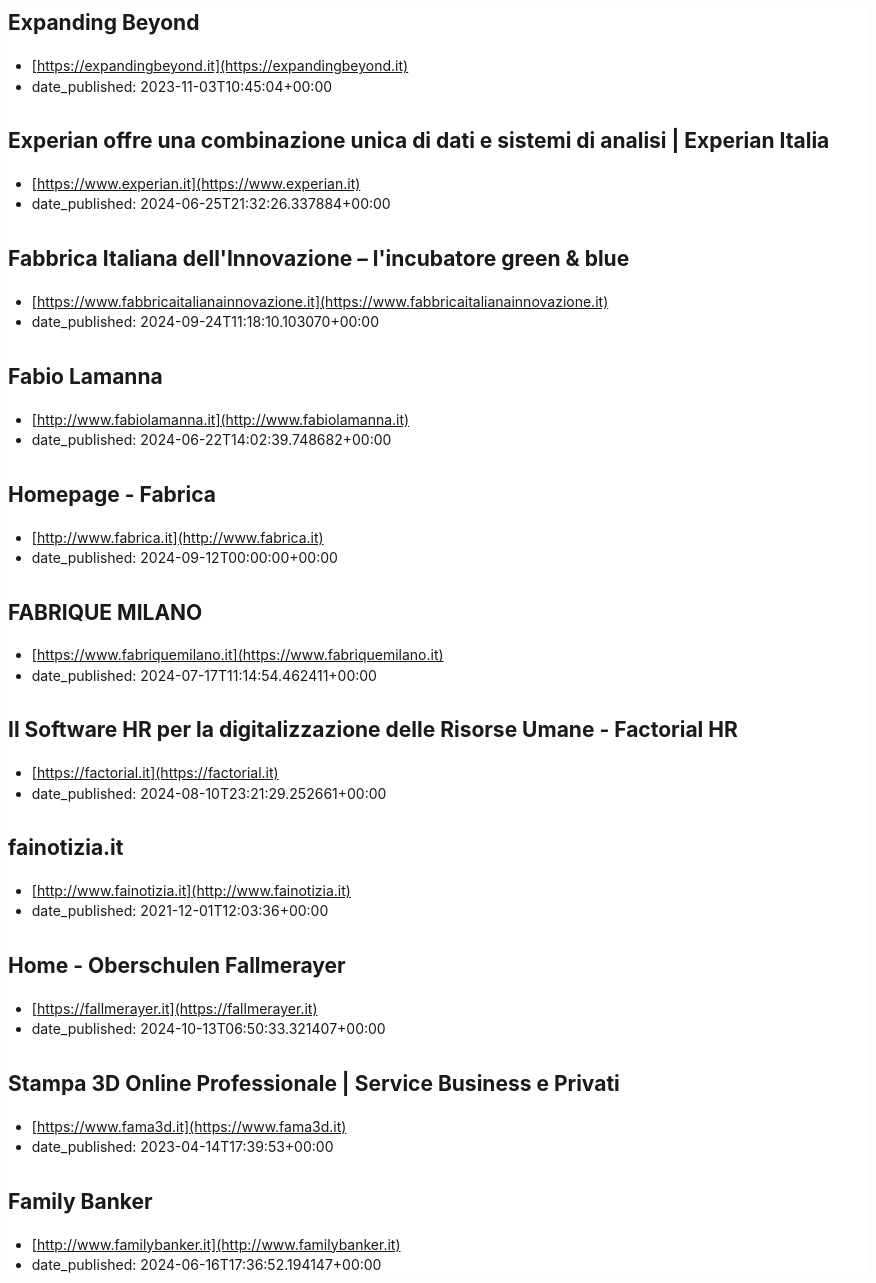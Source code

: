  ## Expanding Beyond
 - [https://expandingbeyond.it](https://expandingbeyond.it)
 - date_published: 2023-11-03T10:45:04+00:00

 ## Experian offre una combinazione unica di dati e sistemi di analisi | Experian Italia
 - [https://www.experian.it](https://www.experian.it)
 - date_published: 2024-06-25T21:32:26.337884+00:00

 ## Fabbrica Italiana dell'Innovazione – l'incubatore green & blue
 - [https://www.fabbricaitalianainnovazione.it](https://www.fabbricaitalianainnovazione.it)
 - date_published: 2024-09-24T11:18:10.103070+00:00

 ## Fabio Lamanna
 - [http://www.fabiolamanna.it](http://www.fabiolamanna.it)
 - date_published: 2024-06-22T14:02:39.748682+00:00

 ## Homepage - Fabrica
 - [http://www.fabrica.it](http://www.fabrica.it)
 - date_published: 2024-09-12T00:00:00+00:00

 ## FABRIQUE MILANO
 - [https://www.fabriquemilano.it](https://www.fabriquemilano.it)
 - date_published: 2024-07-17T11:14:54.462411+00:00

 ## Il Software HR per la digitalizzazione delle Risorse Umane - Factorial HR
 - [https://factorial.it](https://factorial.it)
 - date_published: 2024-08-10T23:21:29.252661+00:00

 ## fainotizia.it
 - [http://www.fainotizia.it](http://www.fainotizia.it)
 - date_published: 2021-12-01T12:03:36+00:00

 ## Home - Oberschulen Fallmerayer
 - [https://fallmerayer.it](https://fallmerayer.it)
 - date_published: 2024-10-13T06:50:33.321407+00:00

 ## Stampa 3D Online Professionale | Service Business e Privati
 - [https://www.fama3d.it](https://www.fama3d.it)
 - date_published: 2023-04-14T17:39:53+00:00

 ## Family Banker
 - [http://www.familybanker.it](http://www.familybanker.it)
 - date_published: 2024-06-16T17:36:52.194147+00:00
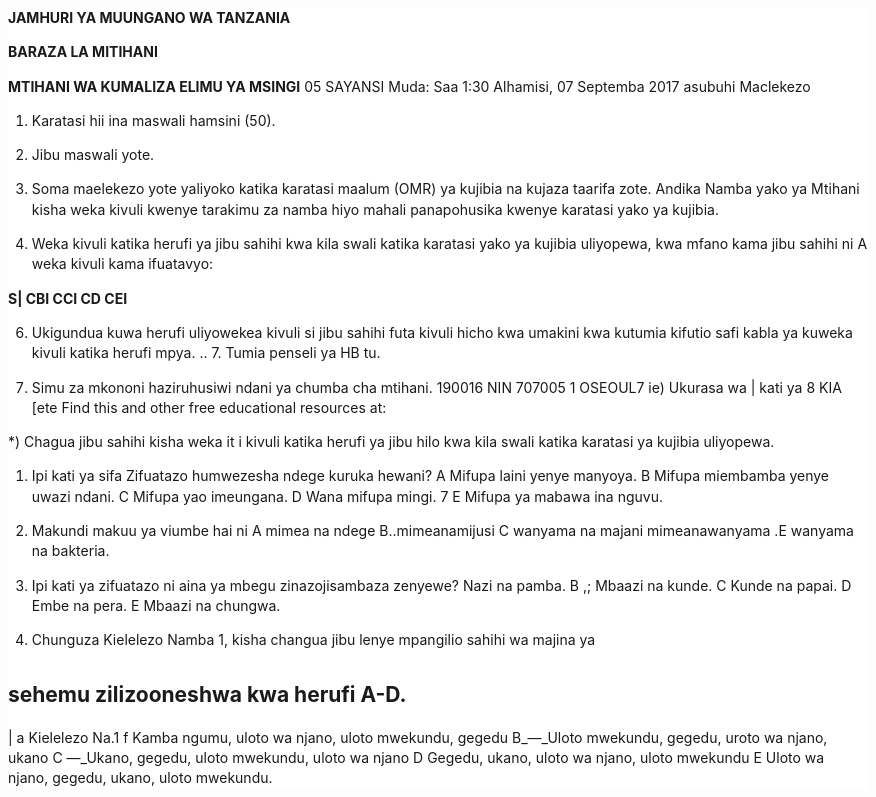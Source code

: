 **JAMHURI YA MUUNGANO WA TANZANIA**

**BARAZA LA MITIHANI**

**MTIHANI WA KUMALIZA ELIMU YA MSINGI**
05 SAYANSI
Muda: Saa 1:30 Alhamisi, 07 Septemba 2017 asubuhi
Maclekezo

1. Karatasi hii ina maswali hamsini (50).

2. Jibu maswali yote.

3. Soma maelekezo yote yaliyoko katika karatasi maalum (OMR) ya kujibia na kujaza taarifa zote.
Andika Namba yako ya Mtihani kisha weka kivuli kwenye tarakimu za namba hiyo mahali panapohusika kwenye karatasi yako ya kujibia.

5. Weka kivuli katika herufi ya jibu sahihi kwa kila swali katika karatasi yako ya kujibia uliyopewa, kwa mfano kama jibu sahihi ni A weka kivuli kama ifuatavyo:

**S| CBI CCI CD CEI**

6. Ukigundua kuwa herufi uliyowekea kivuli si jibu sahihi futa kivuli hicho kwa umakini kwa kutumia kifutio safi kabla ya kuweka kivuli katika herufi mpya.
.. 7. Tumia penseli ya HB tu.

8. Simu za mkononi haziruhusiwi ndani ya chumba cha mtihani.
190016
NIN
707005
1
OSEOUL7
ie)
Ukurasa wa | kati ya 8 KIA
[ete
Find this and other free educational resources at:

*)
Chagua jibu sahihi kisha weka it i kivuli katika herufi ya jibu hilo kwa kila swali katika karatasi ya kujibia uliyopewa.

1. Ipi kati ya sifa Zifuatazo humwezesha ndege kuruka hewani?
   A Mifupa laini yenye manyoya.
   B Mifupa miembamba yenye uwazi ndani.
   C Mifupa yao imeungana.
   D Wana mifupa mingi. 7
   E Mifupa ya mabawa ina nguvu.

2. Makundi makuu ya viumbe hai ni
   A mimea na ndege B..mimeanamijusi C wanyama na majani mimeanawanyama .E wanyama na bakteria.

3. Ipi kati ya zifuatazo ni aina ya mbegu zinazojisambaza zenyewe?
Nazi na pamba. B ,; Mbaazi na kunde. C Kunde na papai.
   D Embe na pera. E Mbaazi na chungwa.

4. Chunguza Kielelezo Namba 1, kisha changua jibu lenye mpangilio sahihi wa majina ya

## sehemu zilizooneshwa kwa herufi A-D.
| a
Kielelezo Na.1
f Kamba ngumu, uloto wa njano, uloto mwekundu, gegedu
B_—_Uloto mwekundu, gegedu, uroto wa njano, ukano
   C —_Ukano, gegedu, uloto mwekundu, uloto wa njano
   D Gegedu, ukano, uloto wa njano, uloto mwekundu
   E Uloto wa njano, gegedu, ukano, uloto mwekundu.
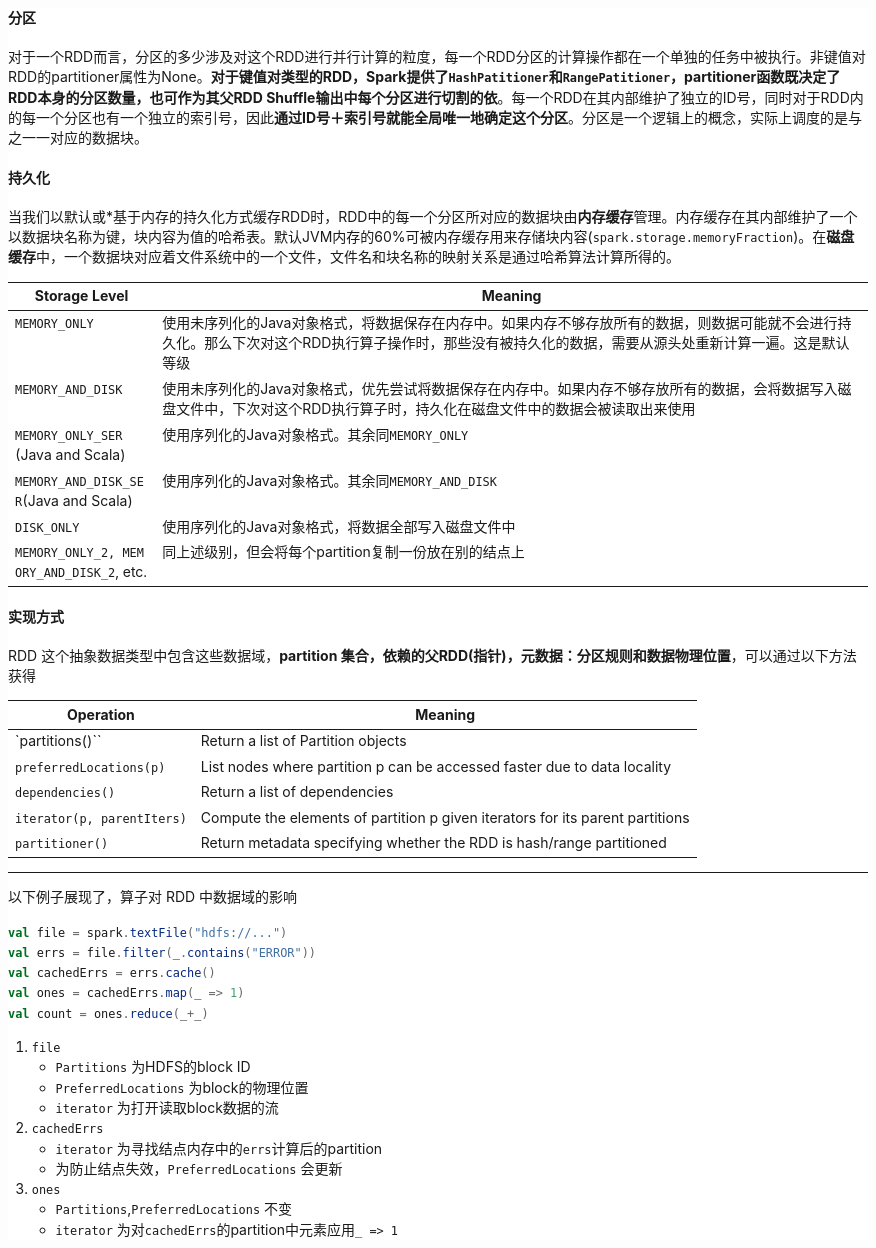 #### 分区
对于一个RDD而言，分区的多少涉及对这个RDD进行并行计算的粒度，每一个RDD分区的计算操作都在一个单独的任务中被执行。非键值对RDD的partitioner属性为None。**对于键值对类型的RDD，Spark提供了`HashPatitioner`和`RangePatitioner`，partitioner函数既决定了RDD本身的分区数量，也可作为其父RDD Shuffle输出中每个分区进行切割的依**。每一个RDD在其内部维护了独立的ID号，同时对于RDD内的每一个分区也有一个独立的索引号，因此**通过ID号＋索引号就能全局唯一地确定这个分区**。分区是一个逻辑上的概念，实际上调度的是与之一一对应的数据块。

#### 持久化
当我们以默认或*基于内存的持久化方式缓存RDD时，RDD中的每一个分区所对应的数据块由**内存缓存**管理。内存缓存在其内部维护了一个以数据块名称为键，块内容为值的哈希表。默认JVM内存的60%可被内存缓存用来存储块内容(`spark.storage.memoryFraction`)。在**磁盘缓存**中，一个数据块对应着文件系统中的一个文件，文件名和块名称的映射关系是通过哈希算法计算所得的。

Storage Level | Meaning
---|---
`MEMORY_ONLY`	|使用未序列化的Java对象格式，将数据保存在内存中。如果内存不够存放所有的数据，则数据可能就不会进行持久化。那么下次对这个RDD执行算子操作时，那些没有被持久化的数据，需要从源头处重新计算一遍。这是默认等级
`MEMORY_AND_DISK`|	使用未序列化的Java对象格式，优先尝试将数据保存在内存中。如果内存不够存放所有的数据，会将数据写入磁盘文件中，下次对这个RDD执行算子时，持久化在磁盘文件中的数据会被读取出来使用
`MEMORY_ONLY_SER`(Java and Scala)|	使用序列化的Java对象格式。其余同`MEMORY_ONLY`
`MEMORY_AND_DISK_SER`(Java and Scala)|	使用序列化的Java对象格式。其余同`MEMORY_AND_DISK`
`DISK_ONLY`|	使用序列化的Java对象格式，将数据全部写入磁盘文件中
`MEMORY_ONLY_2, MEMORY_AND_DISK_2`, etc.|	同上述级别，但会将每个partition复制一份放在别的结点上

#### 实现方式
RDD 这个抽象数据类型中包含这些数据域，**partition 集合，依赖的父RDD(指针)，元数据：分区规则和数据物理位置**，可以通过以下方法获得

Operation |Meaning
---|---
`partitions()`` |Return a list of Partition objects
`preferredLocations(p)`| List nodes where partition p can be accessed faster due to data locality
`dependencies()` |Return a list of dependencies
`iterator(p, parentIters)` |Compute the elements of partition p given iterators for its parent partitions
`partitioner()` |Return metadata specifying whether the RDD is hash/range partitioned


------

以下例子展现了，算子对 RDD 中数据域的影响
```scala
val file = spark.textFile("hdfs://...")
val errs = file.filter(_.contains("ERROR"))
val cachedErrs = errs.cache()
val ones = cachedErrs.map(_ => 1)
val count = ones.reduce(_+_)
```

1. `file`
    - `Partitions` 为HDFS的block ID
    - `PreferredLocations` 为block的物理位置
    - `iterator` 为打开读取block数据的流
2. `cachedErrs`
    - `iterator` 为寻找结点内存中的`errs`计算后的partition
    - 为防止结点失效，`PreferredLocations` 会更新
3. `ones`
    - `Partitions`,`PreferredLocations` 不变
    - `iterator` 为对`cachedErrs`的partition中元素应用`_ => 1`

# # # #

To do: From the first line to the last, repeat the records exactly, leaving out the pictures.

Answer space:
Source code

:  ## Expanding Beyond
 - [https://expandingbeyond.it](https://expandingbeyond.it)
 - date_published: 2023-11-03T10:45:04+00:00

 ## Experian offre una combinazione unica di dati e sistemi di analisi | Experian Italia
 - [https://www.experian.it](https://www.experian.it)
 - date_published: 2024-06-25T21:32:26.337884+00:00

 ## Fabbrica Italiana dell'Innovazione – l'incubatore green & blue
 - [https://www.fabbricaitalianainnovazione.it](https://www.fabbricaitalianainnovazione.it)
 - date_published: 2024-09-24T11:18:10.103070+00:00

 ## Fabio Lamanna
 - [http://www.fabiolamanna.it](http://www.fabiolamanna.it)
 - date_published: 2024-06-22T14:02:39.748682+00:00

 ## Homepage - Fabrica
 - [http://www.fabrica.it](http://www.fabrica.it)
 - date_published: 2024-09-12T00:00:00+00:00

 ## FABRIQUE MILANO
 - [https://www.fabriquemilano.it](https://www.fabriquemilano.it)
 - date_published: 2024-07-17T11:14:54.462411+00:00

 ## Il Software HR per la digitalizzazione delle Risorse Umane - Factorial HR
 - [https://factorial.it](https://factorial.it)
 - date_published: 2024-08-10T23:21:29.252661+00:00

 ## fainotizia.it
 - [http://www.fainotizia.it](http://www.fainotizia.it)
 - date_published: 2021-12-01T12:03:36+00:00

 ## Home - Oberschulen Fallmerayer
 - [https://fallmerayer.it](https://fallmerayer.it)
 - date_published: 2024-10-13T06:50:33.321407+00:00

 ## Stampa 3D Online Professionale | Service Business e Privati
 - [https://www.fama3d.it](https://www.fama3d.it)
 - date_published: 2023-04-14T17:39:53+00:00

 ## Family Banker
 - [http://www.familybanker.it](http://www.familybanker.it)
 - date_published: 2024-06-16T17:36:52.194147+00:00
Source code

: **JAMHURI YA MUUNGANO WA TANZANIA**

**BARAZA LA MITIHANI**

**MTIHANI WA KUMALIZA ELIMU YA MSINGI**
05 SAYANSI
Muda: Saa 1:30 Alhamisi, 07 Septemba 2017 asubuhi
Maclekezo

1. Karatasi hii ina maswali hamsini (50).

2. Jibu maswali yote.

3. Soma maelekezo yote yaliyoko katika karatasi maalum (OMR) ya kujibia na kujaza taarifa zote.
Andika Namba yako ya Mtihani kisha weka kivuli kwenye tarakimu za namba hiyo mahali panapohusika kwenye karatasi yako ya kujibia.

5. Weka kivuli katika herufi ya jibu sahihi kwa kila swali katika karatasi yako ya kujibia uliyopewa, kwa mfano kama jibu sahihi ni A weka kivuli kama ifuatavyo:

**S| CBI CCI CD CEI**

6. Ukigundua kuwa herufi uliyowekea kivuli si jibu sahihi futa kivuli hicho kwa umakini kwa kutumia kifutio safi kabla ya kuweka kivuli katika herufi mpya.
.. 7. Tumia penseli ya HB tu.

8. Simu za mkononi haziruhusiwi ndani ya chumba cha mtihani.
190016
NIN
707005
1
OSEOUL7
ie)
Ukurasa wa | kati ya 8 KIA
[ete
Find this and other free educational resources at:

*)
Chagua jibu sahihi kisha weka it i kivuli katika herufi ya jibu hilo kwa kila swali katika karatasi ya kujibia uliyopewa.

1. Ipi kati ya sifa Zifuatazo humwezesha ndege kuruka hewani?
   A Mifupa laini yenye manyoya.
   B Mifupa miembamba yenye uwazi ndani.
   C Mifupa yao imeungana.
   D Wana mifupa mingi. 7
   E Mifupa ya mabawa ina nguvu.

2. Makundi makuu ya viumbe hai ni
   A mimea na ndege B..mimeanamijusi C wanyama na majani mimeanawanyama .E wanyama na bakteria.

3. Ipi kati ya zifuatazo ni aina ya mbegu zinazojisambaza zenyewe?
Nazi na pamba. B ,; Mbaazi na kunde. C Kunde na papai.
   D Embe na pera. E Mbaazi na chungwa.

4. Chunguza Kielelezo Namba 1, kisha changua jibu lenye mpangilio sahihi wa majina ya

## sehemu zilizooneshwa kwa herufi A-D.
| a
Kielelezo Na.1
f Kamba ngumu, uloto wa njano, uloto mwekundu, gegedu
B_—_Uloto mwekundu, gegedu, uroto wa njano, ukano
   C —_Ukano, gegedu, uloto mwekundu, uloto wa njano
   D Gegedu, ukano, uloto wa njano, uloto mwekundu
   E Uloto wa njano, gegedu, ukano, uloto mwekundu.
 #### 分区
对于一个RDD而言，分区的多少涉及对这个RDD进行并行计算的粒度，每一个RDD分区的计算操作都在一个单独的任务中被执行。非键值对RDD的partitioner属性为None。**对于键值对类型的RDD，Spark提供了`HashPatitioner`和`RangePatitioner`，partitioner函数既决定了RDD本身的分区数量，也可作为其父RDD Shuffle输出中每个分区进行切割的依**。每一个RDD在其内部维护了独立的ID号，同时对于RDD内的每一个分区也有一个独立的索引号，因此**通过ID号＋索引号就能全局唯一地确定这个分区**。分区是一个逻辑上的概念，实际上调度的是与之一一对应的数据块。

#### 持久化
当我们以默认或*基于内存的持久化方式缓存RDD时，RDD中的每一个分区所对应的数据块由**内存缓存**管理。内存缓存在其内部维护了一个以数据块名称为键，块内容为值的哈希表。默认JVM内存的60%可被内存缓存用来存储块内容(`spark.storage.memoryFraction`)。在**磁盘缓存**中，一个数据块对应着文件系统中的一个文件，文件名和块名称的映射关系是通过哈希算法计算所得的。

Storage Level | Meaning
---|---
`MEMORY_ONLY`	|使用未序列化的Java对象格式，将数据保存在内存中。如果内存不够存放所有的数据，则数据可能就不会进行持久化。那么下次对这个RDD执行算子操作时，那些没有被持久化的数据，需要从源头处重新计算一遍。这是默认等级
`MEMORY_AND_DISK`|	使用未序列化的Java对象格式，优先尝试将数据保存在内存中。如果内存不够存放所有的数据，会将数据写入磁盘文件中，下次对这个RDD执行算子时，持久化在磁盘文件中的数据会被读取出来使用
`MEMORY_ONLY_SER`(Java and Scala)|	使用序列化的Java对象格式。其余同`MEMORY_ONLY`
`MEMORY_AND_DISK_SER`(Java and Scala)|	使用序列化的Java对象格式。其余同`MEMORY_AND_DISK`
`DISK_ONLY`|	使用序列化的Java对象格式，将数据全部写入磁盘文件中
`MEMORY_ONLY_2, MEMORY_AND_DISK_2`, etc.|	同上述级别，但会将每个partition复制一份放在别的结点上

#### 实现方式
RDD 这个抽象数据类型中包含这些数据域，**partition 集合，依赖的父RDD(指针)，元数据：分区规则和数据物理位置**，可以通过以下方法获得

Operation |Meaning
---|---
`partitions()`` |Return a list of Partition objects
`preferredLocations(p)`| List nodes where partition p can be accessed faster due to data locality
`dependencies()` |Return a list of dependencies
`iterator(p, parentIters)` |Compute the elements of partition p given iterators for its parent partitions
`partitioner()` |Return metadata specifying whether the RDD is hash/range partitioned


------

以下例子展现了，算子对 RDD 中数据域的影响
```scala
val file = spark.textFile("hdfs://...")
val errs = file.filter(_.contains("ERROR"))
val cachedErrs = errs.cache()
val ones = cachedErrs.map(_ => 1)
val count = ones.reduce(_+_)
```

1. `file`
    - `Partitions` 为HDFS的block ID
    - `PreferredLocations` 为block的物理位置
    - `iterator` 为打开读取block数据的流
2. `cachedErrs`
    - `iterator` 为寻找结点内存中的`errs`计算后的partition
    - 为防止结点失效，`PreferredLocations` 会更新
3. `ones`
    - `Partitions`,`PreferredLocations` 不变
    - `iterator` 为对`cachedErrs`的partition中元素应用`_ => 1`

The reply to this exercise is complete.